──────── MATERIAL SHOWN ────────

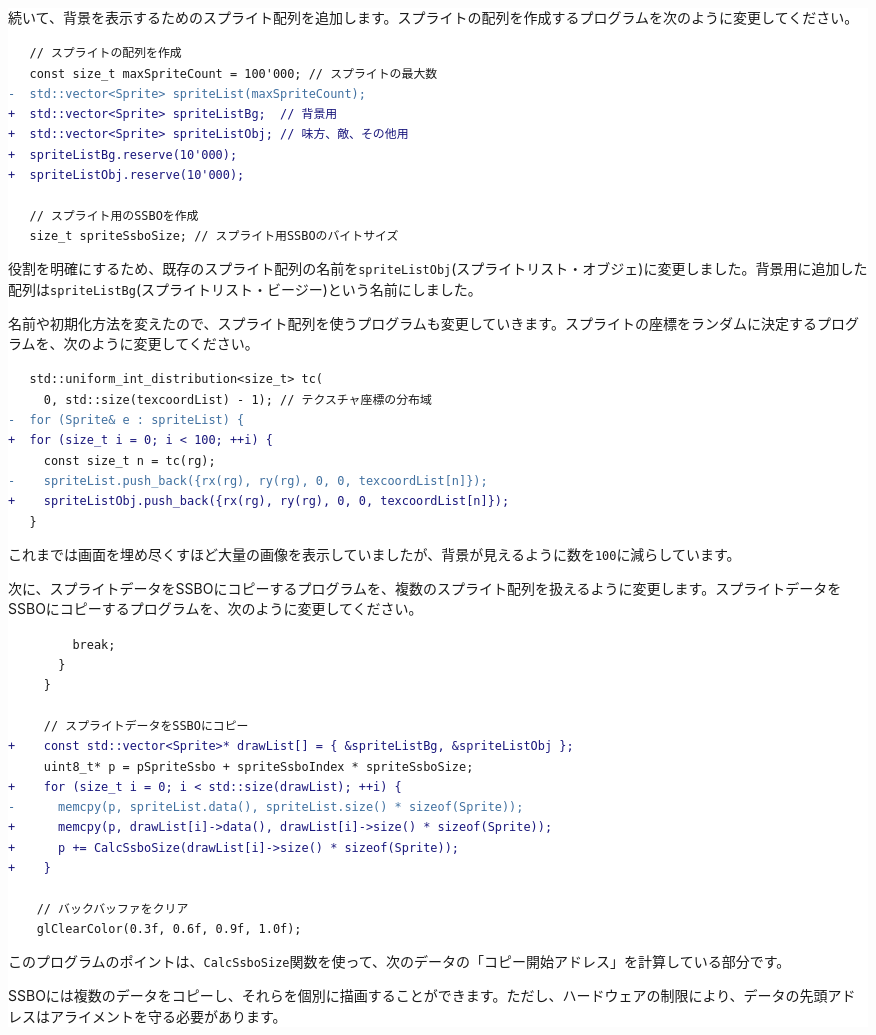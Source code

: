 続いて、背景を表示するためのスプライト配列を追加します。スプライトの配列を作成するプログラムを次のように変更してください。

```diff
   // スプライトの配列を作成
   const size_t maxSpriteCount = 100'000; // スプライトの最大数
-  std::vector<Sprite> spriteList(maxSpriteCount);
+  std::vector<Sprite> spriteListBg;  // 背景用
+  std::vector<Sprite> spriteListObj; // 味方、敵、その他用
+  spriteListBg.reserve(10'000);
+  spriteListObj.reserve(10'000);

   // スプライト用のSSBOを作成
   size_t spriteSsboSize; // スプライト用SSBOのバイトサイズ
```

役割を明確にするため、既存のスプライト配列の名前を`spriteListObj`(スプライトリスト・オブジェ)に変更しました。背景用に追加した配列は`spriteListBg`(スプライトリスト・ビージー)という名前にしました。

名前や初期化方法を変えたので、スプライト配列を使うプログラムも変更していきます。スプライトの座標をランダムに決定するプログラムを、次のように変更してください。

```diff
   std::uniform_int_distribution<size_t> tc(
     0, std::size(texcoordList) - 1); // テクスチャ座標の分布域
-  for (Sprite& e : spriteList) {
+  for (size_t i = 0; i < 100; ++i) {
     const size_t n = tc(rg);
-    spriteList.push_back({rx(rg), ry(rg), 0, 0, texcoordList[n]});
+    spriteListObj.push_back({rx(rg), ry(rg), 0, 0, texcoordList[n]});
   }
```

これまでは画面を埋め尽くすほど大量の画像を表示していましたが、背景が見えるように数を`100`に減らしています。

次に、スプライトデータをSSBOにコピーするプログラムを、複数のスプライト配列を扱えるように変更します。スプライトデータをSSBOにコピーするプログラムを、次のように変更してください。

```diff
         break;
       }
     }

     // スプライトデータをSSBOにコピー
+    const std::vector<Sprite>* drawList[] = { &spriteListBg, &spriteListObj };
     uint8_t* p = pSpriteSsbo + spriteSsboIndex * spriteSsboSize;
+    for (size_t i = 0; i < std::size(drawList); ++i) {
-      memcpy(p, spriteList.data(), spriteList.size() * sizeof(Sprite));
+      memcpy(p, drawList[i]->data(), drawList[i]->size() * sizeof(Sprite));
+      p += CalcSsboSize(drawList[i]->size() * sizeof(Sprite));
+    }

    // バックバッファをクリア
    glClearColor(0.3f, 0.6f, 0.9f, 1.0f);
```

このプログラムのポイントは、`CalcSsboSize`関数を使って、次のデータの「コピー開始アドレス」を計算している部分です。

SSBOには複数のデータをコピーし、それらを個別に描画することができます。ただし、ハードウェアの制限により、データの先頭アドレスはアライメントを守る必要があります。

────────

» DIRECTIONS
Among the records above, how many lines contain the word "data"? Answer with the number by itself.

» RESPONSE TO THIS EXERCISE
2